Летом к нам много народа приезжат. Вот придут к леденику да торговаться учнут, чтобы дал льдину полутче, а взял по три копейки с человека, а трамвай пятнадцать копеек.
Ну, леденик ничего, для виду согласен. Подсунет дохлу льдину – стару, иглисту, чуть живу (льдины хошь и вечны, да и им век приходит).
Ну, приезжи от берега отъедут верст с десяток, тоже как путевы, песню заведут, а робята уж караулят (на то дельны, не первоучебны). Крепкой льдиной толконут, стара-то и сыпаться начнет. Приезжи завизжат: «Ой, тонем, ой, спасайте!»
Ну, робята сейчас подъедут на крепких льдинах, обступят.
– По целковому с рыла, а то вон и медведь плывет, да и моржей напустим!
А мишки с моржами, вроде как на жалованье али на поденшшине, – свое дело знают. Уж и плывут. Ну, приезжи с перепугу платят по целковому. Впредь не торгуйся.
А мы сами-то хорошей компанией наймем льдину, сначала пешней попробуем, сколько ей годов узнам. Коли больше ста – и не возьмем. Коли сотни нет – значит, молода и гожа. Парус для скорости поставим. А от солнца зонтики растопырим да вертим кругом, чтобы не загореть. У нас летом солнце-то не закатывается: ему на одном-то месте стоять скучно, ну, оно и крутит по небу. В сутки разов пятьдесят обернется, а коли погода хороша да поветерь, то и семьдесят. Ну, коли дождь да мокресть, дак отдыхат, стоит.
А на том берегу всяка благодать, всяческо благорастворение! Морошка растет большушшими кустами, крупна, ягоды по фунту и боле, и всяка друга ягода.
Семга да треска сами ловятся, сами потрошатся, сами солятся, сами в бочки ложатся.
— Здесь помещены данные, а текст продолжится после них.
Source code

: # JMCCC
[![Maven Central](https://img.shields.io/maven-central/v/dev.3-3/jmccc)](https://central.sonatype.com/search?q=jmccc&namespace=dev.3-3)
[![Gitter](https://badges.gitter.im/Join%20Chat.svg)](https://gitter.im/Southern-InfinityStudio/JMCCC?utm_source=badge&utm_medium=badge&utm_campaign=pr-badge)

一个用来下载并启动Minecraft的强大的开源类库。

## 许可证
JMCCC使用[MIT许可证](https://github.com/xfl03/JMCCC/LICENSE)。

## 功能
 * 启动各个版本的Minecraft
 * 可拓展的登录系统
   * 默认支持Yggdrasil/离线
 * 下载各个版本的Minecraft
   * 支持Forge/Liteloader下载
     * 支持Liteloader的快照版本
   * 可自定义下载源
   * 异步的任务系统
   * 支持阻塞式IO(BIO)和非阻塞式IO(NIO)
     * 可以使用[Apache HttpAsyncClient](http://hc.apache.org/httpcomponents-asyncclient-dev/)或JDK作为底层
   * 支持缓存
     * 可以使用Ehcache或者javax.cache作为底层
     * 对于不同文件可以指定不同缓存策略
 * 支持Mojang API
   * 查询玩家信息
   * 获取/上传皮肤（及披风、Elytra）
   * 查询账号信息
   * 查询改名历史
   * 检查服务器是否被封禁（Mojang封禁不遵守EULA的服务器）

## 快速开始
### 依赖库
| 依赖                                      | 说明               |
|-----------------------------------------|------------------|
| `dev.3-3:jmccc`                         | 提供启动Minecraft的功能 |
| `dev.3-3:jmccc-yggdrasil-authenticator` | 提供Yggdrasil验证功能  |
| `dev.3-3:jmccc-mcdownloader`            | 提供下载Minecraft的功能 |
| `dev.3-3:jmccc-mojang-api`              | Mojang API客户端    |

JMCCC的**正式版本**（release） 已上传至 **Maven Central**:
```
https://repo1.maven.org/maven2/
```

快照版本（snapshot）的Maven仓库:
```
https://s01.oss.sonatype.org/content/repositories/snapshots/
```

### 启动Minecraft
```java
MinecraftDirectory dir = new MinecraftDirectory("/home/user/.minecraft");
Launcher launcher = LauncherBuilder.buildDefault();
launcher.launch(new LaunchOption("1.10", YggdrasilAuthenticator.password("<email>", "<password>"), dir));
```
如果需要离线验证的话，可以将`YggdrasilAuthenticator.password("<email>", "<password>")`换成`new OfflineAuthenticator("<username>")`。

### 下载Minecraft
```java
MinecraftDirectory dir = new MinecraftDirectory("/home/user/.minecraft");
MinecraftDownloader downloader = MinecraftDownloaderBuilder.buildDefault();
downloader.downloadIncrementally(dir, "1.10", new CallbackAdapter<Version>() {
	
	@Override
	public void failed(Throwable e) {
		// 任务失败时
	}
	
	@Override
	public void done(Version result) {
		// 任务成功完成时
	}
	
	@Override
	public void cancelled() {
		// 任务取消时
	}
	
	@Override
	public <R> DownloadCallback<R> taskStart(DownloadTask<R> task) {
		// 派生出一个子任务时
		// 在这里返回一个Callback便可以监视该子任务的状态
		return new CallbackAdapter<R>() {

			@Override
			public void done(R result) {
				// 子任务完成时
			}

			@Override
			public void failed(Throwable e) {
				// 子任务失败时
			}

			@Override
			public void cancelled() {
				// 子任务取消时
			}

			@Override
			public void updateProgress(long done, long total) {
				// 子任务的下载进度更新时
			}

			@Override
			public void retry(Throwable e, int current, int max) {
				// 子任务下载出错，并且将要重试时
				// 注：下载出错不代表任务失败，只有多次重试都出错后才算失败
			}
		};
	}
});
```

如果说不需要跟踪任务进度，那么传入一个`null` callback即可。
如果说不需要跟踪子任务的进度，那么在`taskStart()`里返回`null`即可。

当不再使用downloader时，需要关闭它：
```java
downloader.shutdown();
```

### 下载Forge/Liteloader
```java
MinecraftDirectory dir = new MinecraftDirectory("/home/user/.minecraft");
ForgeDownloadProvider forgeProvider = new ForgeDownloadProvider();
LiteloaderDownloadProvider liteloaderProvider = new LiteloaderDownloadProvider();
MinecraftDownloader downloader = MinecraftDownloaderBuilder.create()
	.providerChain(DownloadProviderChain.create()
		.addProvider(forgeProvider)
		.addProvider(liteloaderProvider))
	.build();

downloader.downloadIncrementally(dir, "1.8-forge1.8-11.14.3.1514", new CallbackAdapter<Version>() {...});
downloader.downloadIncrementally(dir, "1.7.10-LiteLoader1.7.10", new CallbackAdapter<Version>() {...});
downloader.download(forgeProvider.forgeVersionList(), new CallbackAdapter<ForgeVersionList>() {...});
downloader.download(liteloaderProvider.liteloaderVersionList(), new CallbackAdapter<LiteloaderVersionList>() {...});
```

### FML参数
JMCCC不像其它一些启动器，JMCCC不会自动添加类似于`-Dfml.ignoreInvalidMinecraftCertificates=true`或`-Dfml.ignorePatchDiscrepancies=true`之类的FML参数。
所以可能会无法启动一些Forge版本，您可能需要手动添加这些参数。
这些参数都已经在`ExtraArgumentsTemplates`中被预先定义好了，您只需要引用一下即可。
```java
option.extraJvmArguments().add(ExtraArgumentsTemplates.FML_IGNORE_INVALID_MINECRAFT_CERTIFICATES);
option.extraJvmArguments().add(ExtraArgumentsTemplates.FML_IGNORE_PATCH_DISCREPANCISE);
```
Рыбаки только бочки порозны к берегу подкатывают да днишша заколачивают. А котора рыба побойчей – выторопится да в пирог завернется. Семга да палтусина ловчей всех рыб в пирог заворачиваются. Хозяйки только маслом смазывают да в печку подсаживают.
Белы медведи молоком торгуют (приучены). Белы медвежата семечками да папиросами промышляют. И птички всяки чирикают: полярны совы, чайки, гаги, гагарки, гуси, лебеди, северны орлы, пингвины.
Пингвины у нас хоша не водятся, но приезжают на заработки – с шарманкой ходят да с бубном. А новы обезьяной одеваются, всяки штуки представляют, им и не пристало одеваться обезьяной, – ноги коротки, ну, да мы не привередливы, нам хошь и не всамоделишна обезьяна, лишь бы смешно было.
А в большой праздник да возьмутся пингвины с белыми медведями хороводы водить, да ишшо вприсядку пустятся – ну, до уморения. А моржи да тюлени с нерпами у берега в воды хлюпают да поуркивают – музыку делают по своей вере.
А робята поймают кита, али двух, привяжут к берегу да и заставят для прохлаждения воздуха воду столбом пушшать.
А бурым медведям ход настрого запрешшен.
По зажилью столбы понаставлены и надписи на них: «Бурым медведям ходу нет».
Раз вез мужик муки мешок: это было вверху, выше Лявли. Вот мужик и обронил мешок в лесу.
Медведь нашел, в муке вывалялся весь и стал на манер белого. Сташшил лодку да приехал в город: его водой да поветерью несло, он рулем ворочал. До рынка доехал, на льдину пересел. Думал сначала промышлять семечками да квасом, аль кислыми штями, а потом, думат, разживется и самогоном торговать начнет. Да его узнали. Что смеху-то было! В воде выкупали! Мокрехонек, фыркат, а его с хохотом да с песнями робята за город погнали.
За Уймой медведь заплакал. Ну, у нас народ добрый: дали ему вязку калачей, сахару полпуда да велели в праздники за шаньгами приходить.












































А то ишшо вот песни.
Все говорят: «В Москву за песнями». Это так зря говорят. Сколь в Москву ни ездят, а песен не привозили ни разу.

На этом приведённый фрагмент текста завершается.